Çocuklar bizim geleceğimizdir. Onlara ne verirsek onu alırız. Yani bir düşünürün dediği gibi; “Çocuklar doğduklarında kil’e benzerler siz ne şekil verirseniz, çocuk o şekli alır.”Yapılan araştırmalar, anne ile çocuk arasındaki ilişkinin çocuğun gelişimi üzerindeki şu sonuçları ortaya koymaktadır.(Gardner, 1978) Doğumdan kısa bir süre sonra anne ve babadan ayrılıp yuvalara yerleştirilen bebeklerde gelişim bozuklukları gözlenmiştir. Bu bebekler sık sık hastalanmakta, boyları ve ağırlıkları yaşıtlarına göre çok geri kalmaktadır. Bu bebeklerde ölüm oranı yüksek olmaktadır. Bu çocukların eğer onlara anne-baba gibi sıcak ve yakın davranan bakıcıları yoksa gülmeyi unutmakta, ilgi ve uyarılara geç cevap vermekte, başı yastığa vurma, yerinde durmadan sallanma gibi alışkanlıklar geliştirmekte, geç yürüyüp geç konuşmaktadırlar. Yuvalarda her türlü ilgiden ve sevgiden yoksun olarak yetişen çocuklarda büyüdükleri zaman genellikle şu özellikler gözlenmiştir.(Yörükoğlu, 1978)

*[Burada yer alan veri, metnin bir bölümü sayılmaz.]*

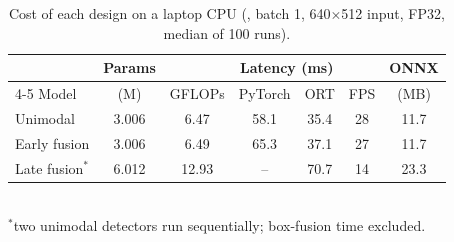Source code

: \begin{table}[t]\centering\caption{Cost of each design on a laptop CPU (\BenchCPU{}, batch 1, 640$\times$512 input, FP32, median of 100 runs).}\label{tab:eff}
\setlength{\tabcolsep}{2.5pt}\footnotesize
\begin{tabular}{@{}lcccccc@{}}\toprule
& Params & & \multicolumn{2}{c}{Latency (ms)} & & ONNX \\ \cmidrule(lr){4-5}
Model & (M) & GFLOPs & PyTorch & ORT & FPS & (MB) \\ \midrule
Unimodal & 3.006 & 6.47 & 58.1 & 35.4 & 28 & 11.7 \\
Early fusion & 3.006 & 6.49 & 65.3 & 37.1 & 27 & 11.7 \\
Late fusion$^\ast$ &6.012 & 12.93 & -- & 70.7 & 14 & 23.3 \\
\bottomrule\end{tabular}
\\[2pt]{\scriptsize $^\ast$two unimodal detectors run sequentially; box-fusion time excluded.}
\end{table}

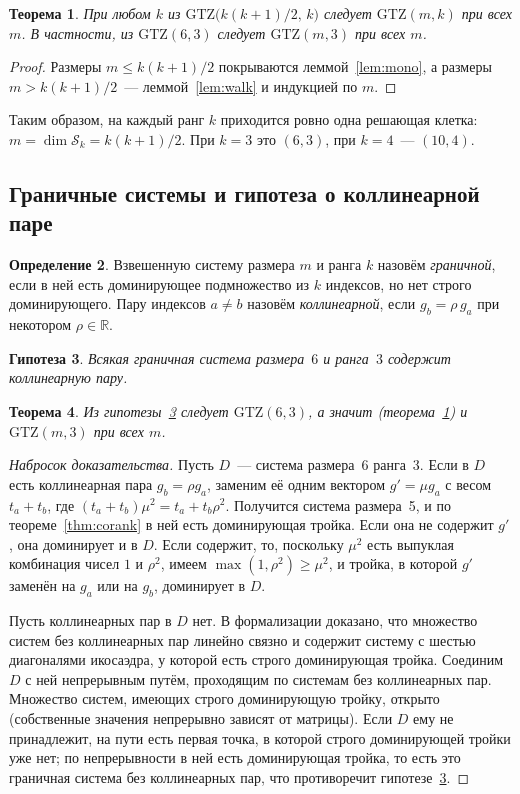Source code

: \documentclass[11pt,a4paper]{article}
\theoremstyle{plain}
\newtheorem{theorem}{Теорема}[section]
\newtheorem{conjecture}[theorem]{Гипотеза}
\theoremstyle{definition}
\newtheorem{definition}[theorem]{Определение}
\theoremstyle{remark}
\newcommand{\RR}{\mathbb{R}}
\newcommand{\GTZ}{\mathrm{GTZ}}
\newcommand{\Sk}{\mathcal{S}}
\begin{document}
\begin{theorem}\label{thm:top}
При любом $k$ из $\GTZ\bigl(k(k+1)/2,\,k\bigr)$ следует $\GTZ(m,k)$ при всех $m$.
В частности, из $\GTZ(6,3)$ следует $\GTZ(m,3)$ при всех $m$.
\end{theorem}
\begin{proof}
Размеры $m\le k(k+1)/2$ покрываются леммой~\ref{lem:mono}, а размеры
$m>k(k+1)/2$~--- леммой~\ref{lem:walk} и индукцией по $m$.
\end{proof}

Таким образом, на каждый ранг $k$ приходится ровно одна решающая клетка:
$m=\dim\Sk_k=k(k+1)/2$. При $k=3$ это $(6,3)$, при $k=4$~--- $(10,4)$.

\subsection{Граничные системы и гипотеза о коллинеарной паре}

\begin{definition}\label{def:tie}
Взвешенную систему размера $m$ и ранга $k$ назовём \emph{граничной}, если
в ней есть доминирующее подмножество из $k$ индексов, но нет строго
доминирующего. Пару индексов $a\ne b$ назовём \emph{коллинеарной}, если
$g_b=\rho\,g_a$ при некотором $\rho\in\RR$.
\end{definition}

\begin{conjecture}\label{conj:hinge}
Всякая граничная система размера~$6$ и ранга~$3$ содержит коллинеарную пару.
\end{conjecture}

\begin{theorem}\label{thm:hinge}
Из гипотезы~\ref{conj:hinge} следует $\GTZ(6,3)$, а значит
(теорема~\ref{thm:top}) и $\GTZ(m,3)$ при всех $m$.
\end{theorem}
\begin{proof}[Набросок доказательства]
Пусть $D$~--- система размера~6 ранга~3. Если в $D$ есть коллинеарная пара
$g_b=\rho g_a$, заменим её одним вектором $g'=\mu g_a$ с весом $t_a+t_b$, где
$(t_a+t_b)\mu^2=t_a+t_b\rho^2$. Получится система размера~5, и по
теореме~\ref{thm:corank} в ней есть доминирующая тройка. Если она не содержит
$g'$, она доминирует и в $D$. Если содержит, то, поскольку $\mu^2$ есть
выпуклая комбинация чисел $1$ и $\rho^2$, имеем $\max(1,\rho^2)\ge\mu^2$, и
тройка, в которой $g'$ заменён на $g_a$ или на $g_b$, доминирует в $D$.

Пусть коллинеарных пар в $D$ нет. В формализации доказано, что множество
систем без коллинеарных пар линейно связно и содержит систему с шестью
диагоналями икосаэдра, у которой есть строго доминирующая тройка. Соединим
$D$ с ней непрерывным путём, проходящим по системам без коллинеарных пар.
Множество систем, имеющих строго доминирующую тройку, открыто (собственные
значения непрерывно зависят от матрицы). Если $D$ ему не принадлежит, на
пути есть первая точка, в которой строго доминирующей тройки уже нет; по
непрерывности в ней есть доминирующая тройка, то есть это граничная система
без коллинеарных пар, что противоречит гипотезе~\ref{conj:hinge}.
\end{proof}
\end{document}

· Çevreye karşı kayıtsızdırlar.
· Kolay kolay arkadaşlık kuramamaktadırlar.
· Girişken değillerdir.
· Öğrenmeye karşı ilgileri az ve okulda başarılı olamamaktadırlar.
· Konuşma ve yazılı ifade yetenekleri sınırlıdır.
· Sevgiye karşı duyarsız davranışlar gösterir, insanlara kuşkulu olarak bakarlar.
· Birçokları kavgacıdır. “Çalma” gibi davranış sapmaları görülebilir.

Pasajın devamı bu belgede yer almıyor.